In a 18 May 2026 plenary debate on securing medicine access, the European Parliament broadly supported reducing dependencies on third countries but diverged on whether to rely on industry incentives or public production, and on the pace of implementation.
Commissioner Olivér Várhelyi highlighted the provisional agreement on the Critical Medicines Act, which includes strategic projects for EU manufacturing, resilience in public procurement, and collaborative procurement for medicines of common interest. He also referenced the Biotech Act and Health Technology Assessment Regulation.
EPP's Tomislav Sokol praised the Act's solidarity mechanism preventing stockpiling that harms other member states. Vytenis Andriukaitis (S&D) called for a European Health Union with diversified supply chains and joint procurement. Patriots' Viktória Ferenc stressed sovereignty and reducing reliance on third countries, while ECR's Ruggero Razza emphasized overhauling directives to bring pharma back to the EU. Renew's Stine Bosse warned against US 'most favoured nation' policy harming European patients. Greens' Ignazio Marino urged treating health as a European matter, not national. The Left's Catarina Martins criticised high medicine prices and called for public procurement for orphan drugs.
Several MEPs, including Nicolás González Casares (S&D) and Vlad Vasile-Voiculescu (Renew), framed medicine access as a security issue. Tomasz Buczek (ECR) questioned EU solidarity, citing Poland's vaccine experience. Kateřina Konečná (The Left) criticised the Commission's global health initiative as repackaged funds.

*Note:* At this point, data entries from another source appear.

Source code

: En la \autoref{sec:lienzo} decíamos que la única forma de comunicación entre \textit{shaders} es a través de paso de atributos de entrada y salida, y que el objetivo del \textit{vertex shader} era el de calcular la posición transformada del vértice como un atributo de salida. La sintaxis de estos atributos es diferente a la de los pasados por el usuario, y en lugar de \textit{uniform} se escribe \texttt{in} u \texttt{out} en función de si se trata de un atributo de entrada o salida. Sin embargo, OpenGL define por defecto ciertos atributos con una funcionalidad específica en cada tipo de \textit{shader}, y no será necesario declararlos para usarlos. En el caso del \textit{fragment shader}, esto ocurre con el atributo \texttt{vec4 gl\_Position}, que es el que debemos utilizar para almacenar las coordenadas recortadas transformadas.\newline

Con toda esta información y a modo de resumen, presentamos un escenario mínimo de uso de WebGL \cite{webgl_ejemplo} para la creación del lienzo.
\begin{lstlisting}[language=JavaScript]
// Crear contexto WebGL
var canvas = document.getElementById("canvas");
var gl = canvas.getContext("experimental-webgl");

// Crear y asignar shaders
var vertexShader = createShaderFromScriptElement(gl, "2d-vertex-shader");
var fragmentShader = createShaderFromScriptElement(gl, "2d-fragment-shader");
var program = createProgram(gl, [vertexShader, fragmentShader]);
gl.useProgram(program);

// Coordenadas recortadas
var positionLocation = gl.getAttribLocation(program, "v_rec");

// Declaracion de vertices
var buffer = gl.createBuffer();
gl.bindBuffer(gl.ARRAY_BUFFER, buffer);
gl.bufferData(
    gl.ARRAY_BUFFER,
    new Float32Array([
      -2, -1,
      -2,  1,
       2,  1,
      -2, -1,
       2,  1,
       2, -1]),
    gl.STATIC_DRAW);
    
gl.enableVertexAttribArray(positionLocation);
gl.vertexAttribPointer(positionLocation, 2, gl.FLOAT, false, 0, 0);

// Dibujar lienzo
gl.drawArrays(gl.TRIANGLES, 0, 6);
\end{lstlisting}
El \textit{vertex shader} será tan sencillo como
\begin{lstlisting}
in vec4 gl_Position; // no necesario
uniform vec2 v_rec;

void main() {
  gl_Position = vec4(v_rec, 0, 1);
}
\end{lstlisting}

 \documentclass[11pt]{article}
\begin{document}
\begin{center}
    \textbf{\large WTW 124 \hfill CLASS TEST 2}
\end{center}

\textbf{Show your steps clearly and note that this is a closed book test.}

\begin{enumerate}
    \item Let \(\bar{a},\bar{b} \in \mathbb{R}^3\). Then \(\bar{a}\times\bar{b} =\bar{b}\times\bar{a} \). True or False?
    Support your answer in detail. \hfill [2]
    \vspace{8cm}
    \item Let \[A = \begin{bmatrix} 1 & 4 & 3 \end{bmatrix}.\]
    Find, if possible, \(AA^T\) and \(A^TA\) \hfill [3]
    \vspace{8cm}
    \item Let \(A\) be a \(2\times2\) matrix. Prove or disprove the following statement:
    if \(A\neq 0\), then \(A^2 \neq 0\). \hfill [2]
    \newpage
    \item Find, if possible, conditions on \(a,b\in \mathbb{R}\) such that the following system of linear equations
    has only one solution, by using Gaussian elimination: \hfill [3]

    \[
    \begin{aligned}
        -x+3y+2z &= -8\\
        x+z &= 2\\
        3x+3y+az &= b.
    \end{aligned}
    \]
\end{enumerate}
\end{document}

Patients could benefit from more resilient supply and lower prices if public production is pursued, but may face delays if industry incentives are insufficient. Pharmaceutical companies face potential revenue loss from public procurement and price controls, but gain from strategic projects and manufacturing incentives. Member state health systems would see reduced stockpiling risks and more coordinated procurement, but may bear higher upfront costs for reshoring production. EU institutions gain stronger coordination powers but face implementation challenges balancing speed with member state sovereignty.
Next steps include swift progress on the Biotech Act and full implementation of the Critical Medicines Act.